Problem => Return the records from the first line through the line containing "<td><code>bool</code></td>", and leave out the pictures.

━━ Provided data

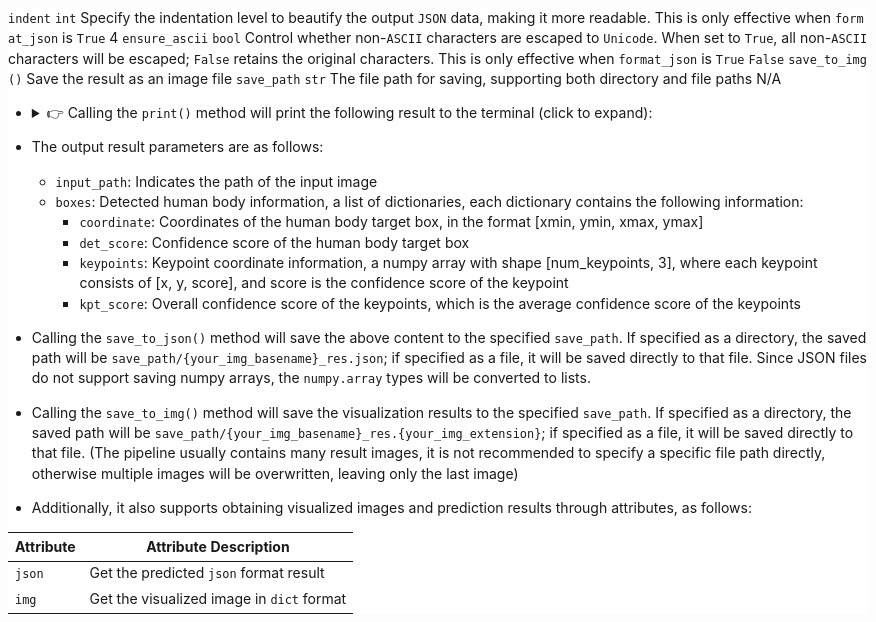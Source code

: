 <td><code>indent</code></td>
<td><code>int</code></td>
<td>Specify the indentation level to beautify the output <code>JSON</code> data, making it more readable. This is only effective when <code>format_json</code> is <code>True</code></td>
<td>4</td>
</tr>
<tr>
<td><code>ensure_ascii</code></td>
<td><code>bool</code></td>
<td>Control whether non-<code>ASCII</code> characters are escaped to <code>Unicode</code>. When set to <code>True</code>, all non-<code>ASCII</code> characters will be escaped; <code>False</code> retains the original characters. This is only effective when <code>format_json</code> is <code>True</code></td>
<td><code>False</code></td>
</tr>
<tr>
<td><code>save_to_img()</code></td>
<td>Save the result as an image file</td>
<td><code>save_path</code></td>
<td><code>str</code></td>
<td>The file path for saving, supporting both directory and file paths</td>
<td>N/A</td>
</tr>
</table>
<ul><li><details><summary>👉 Calling the <code>print()</code> method will print the following result to the terminal (click to expand):</summary></details></li></ul>

- The output result parameters are as follows:
    - `input_path`: Indicates the path of the input image
    - `boxes`: Detected human body information, a list of dictionaries, each dictionary contains the following information:
        - `coordinate`: Coordinates of the human body target box, in the format [xmin, ymin, xmax, ymax]
        - `det_score`: Confidence score of the human body target box
        - `keypoints`: Keypoint coordinate information, a numpy array with shape [num_keypoints, 3], where each keypoint consists of [x, y, score], and score is the confidence score of the keypoint
        - `kpt_score`: Overall confidence score of the keypoints, which is the average confidence score of the keypoints

- Calling the `save_to_json()` method will save the above content to the specified `save_path`. If specified as a directory, the saved path will be `save_path/{your_img_basename}_res.json`; if specified as a file, it will be saved directly to that file. Since JSON files do not support saving numpy arrays, the `numpy.array` types will be converted to lists.
- Calling the `save_to_img()` method will save the visualization results to the specified `save_path`. If specified as a directory, the saved path will be `save_path/{your_img_basename}_res.{your_img_extension}`; if specified as a file, it will be saved directly to that file. (The pipeline usually contains many result images, it is not recommended to specify a specific file path directly, otherwise multiple images will be overwritten, leaving only the last image)

* Additionally, it also supports obtaining visualized images and prediction results through attributes, as follows:

<table>
<thead>
<tr>
<th>Attribute</th>
<th>Attribute Description</th>
</tr>
</thead>
<tr>
<td rowspan="1"><code>json</code></td>
<td rowspan="1">Get the predicted <code>json</code> format result</td>
</tr>
<tr>
<td rowspan="2"><code>img</code></td>
<td rowspan="2">Get the visualized image in <code>dict</code> format</td>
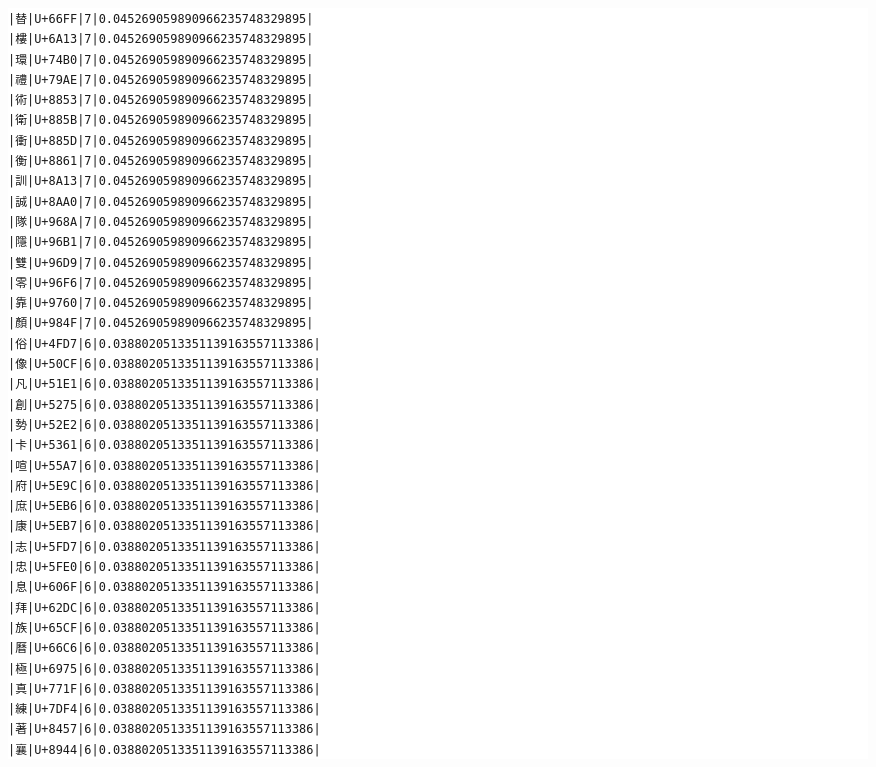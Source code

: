 	|替|U+66FF|7|0.045269059890966235748329895|
	|樓|U+6A13|7|0.045269059890966235748329895|
	|環|U+74B0|7|0.045269059890966235748329895|
	|禮|U+79AE|7|0.045269059890966235748329895|
	|術|U+8853|7|0.045269059890966235748329895|
	|衛|U+885B|7|0.045269059890966235748329895|
	|衝|U+885D|7|0.045269059890966235748329895|
	|衡|U+8861|7|0.045269059890966235748329895|
	|訓|U+8A13|7|0.045269059890966235748329895|
	|誠|U+8AA0|7|0.045269059890966235748329895|
	|隊|U+968A|7|0.045269059890966235748329895|
	|隱|U+96B1|7|0.045269059890966235748329895|
	|雙|U+96D9|7|0.045269059890966235748329895|
	|零|U+96F6|7|0.045269059890966235748329895|
	|靠|U+9760|7|0.045269059890966235748329895|
	|顏|U+984F|7|0.045269059890966235748329895|
	|俗|U+4FD7|6|0.0388020513351139163557113386|
	|像|U+50CF|6|0.0388020513351139163557113386|
	|凡|U+51E1|6|0.0388020513351139163557113386|
	|創|U+5275|6|0.0388020513351139163557113386|
	|勢|U+52E2|6|0.0388020513351139163557113386|
	|卡|U+5361|6|0.0388020513351139163557113386|
	|喧|U+55A7|6|0.0388020513351139163557113386|
	|府|U+5E9C|6|0.0388020513351139163557113386|
	|庶|U+5EB6|6|0.0388020513351139163557113386|
	|康|U+5EB7|6|0.0388020513351139163557113386|
	|志|U+5FD7|6|0.0388020513351139163557113386|
	|忠|U+5FE0|6|0.0388020513351139163557113386|
	|息|U+606F|6|0.0388020513351139163557113386|
	|拜|U+62DC|6|0.0388020513351139163557113386|
	|族|U+65CF|6|0.0388020513351139163557113386|
	|曆|U+66C6|6|0.0388020513351139163557113386|
	|極|U+6975|6|0.0388020513351139163557113386|
	|真|U+771F|6|0.0388020513351139163557113386|
	|練|U+7DF4|6|0.0388020513351139163557113386|
	|著|U+8457|6|0.0388020513351139163557113386|
	|襄|U+8944|6|0.0388020513351139163557113386|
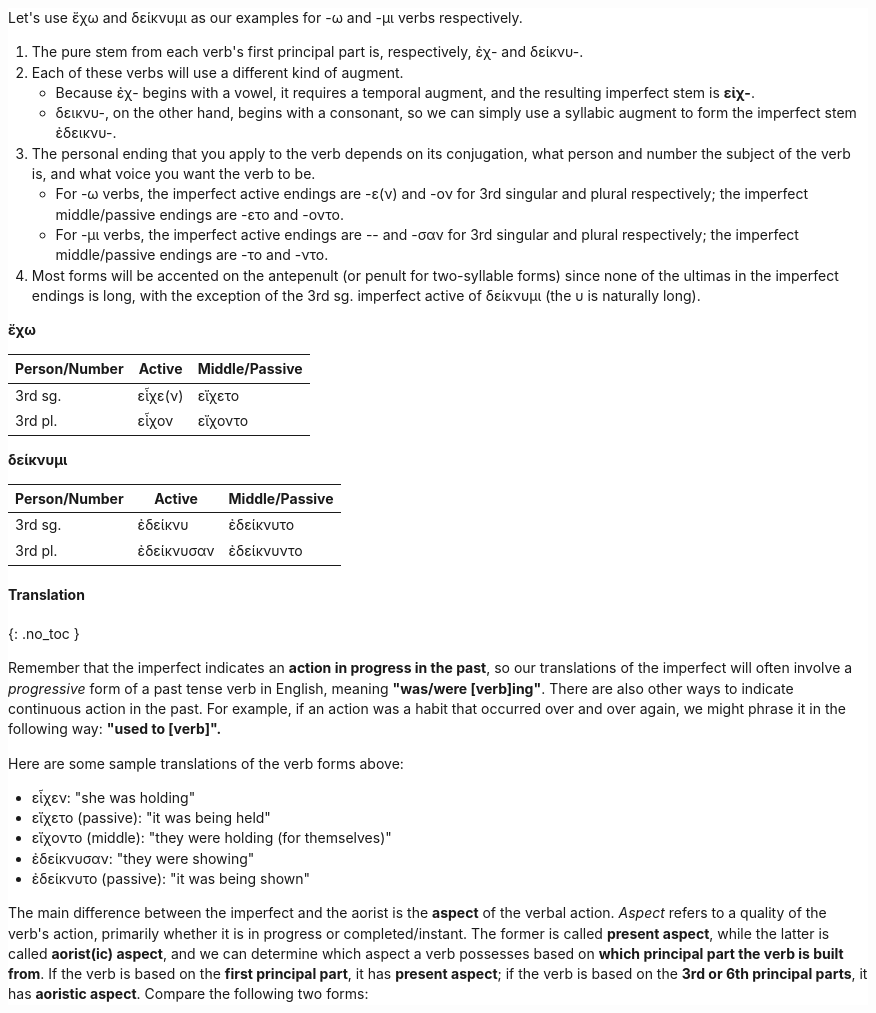 Let's use ἔχω and δείκνυμι as our examples for -ω and -μι verbs respectively.

1. The pure stem from each verb's first principal part is, respectively, ἐχ- and δείκνυ-.
2. Each of these verbs will use a different kind of augment.
    * Because ἐχ- begins with a vowel, it requires a temporal augment, and the resulting imperfect stem is **εἰχ-**.
    * δεικνυ-, on the other hand, begins with a consonant, so we can simply use a syllabic augment to form the imperfect stem ἐδεικνυ-.
3. The personal ending that you apply to the verb depends on its conjugation, what person and number the subject of the verb is, and what voice you want the verb to be.
    * For -ω verbs, the imperfect active endings are -ε(ν) and -ον for 3rd singular and plural respectively; the imperfect middle/passive endings are -ετο and -οντο.
    * For -μι verbs, the imperfect active endings are -- and -σαν for 3rd singular and plural respectively; the imperfect middle/passive endings are -το and -ντο.
4. Most forms will be accented on the antepenult (or penult for two-syllable forms) since none of the ultimas in the imperfect endings is long, with the exception of the 3rd sg. imperfect active of δείκνυμι (the υ is naturally long).

**ἔχω**

| Person/Number | Active | Middle/Passive |
| ----- | ----- | ----- |
| 3rd sg. | εἶχε(ν) | εἴχετο |
| 3rd pl. | εἶχον | εἴχοντο |

**δείκνυμι**

| Person/Number | Active | Middle/Passive |
| ----- | ----- | ----- |
| 3rd sg. | ἐδείκνυ | ἐδείκνυτο |
| 3rd pl. | ἐδείκνυσαν | ἐδείκνυντο |

#### Translation
{: .no_toc }

Remember that the imperfect indicates an **action in progress in the past**, so our translations of the imperfect will often involve a *progressive* form of a past tense verb in English, meaning **"was/were [verb]ing"**. There are also other ways to indicate continuous action in the past. For example, if an action was a habit that occurred over and over again, we might phrase it in the following way: **"used to [verb]".**

Here are some sample translations of the verb forms above:
* εἶχεν: "she was holding"
* εἴχετο (passive): "it was being held"
* εἴχοντο (middle): "they were holding (for themselves)"
* ἐδείκνυσαν: "they were showing"
* ἐδείκνυτο (passive): "it was being shown"

The main difference between the imperfect and the aorist is the **aspect** of the verbal action. *Aspect* refers to a quality of the verb's action, primarily whether it is in progress or completed/instant. The former is called **present aspect**, while the latter is called **aorist(ic) aspect**, and we can determine which aspect a verb possesses based on **which principal part the verb is built from**. If the verb is based on the **first principal part**, it has **present aspect**; if the verb is based on the **3rd or 6th principal parts**, it has **aoristic aspect**. Compare the following two forms:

━━━━

Solution below =>
Source code

: <td><code>indent</code></td>
<td><code>int</code></td>
<td>Specify the indentation level to beautify the output <code>JSON</code> data, making it more readable. This is only effective when <code>format_json</code> is <code>True</code></td>
<td>4</td>
</tr>
<tr>
<td><code>ensure_ascii</code></td>
<td><code>bool</code></td>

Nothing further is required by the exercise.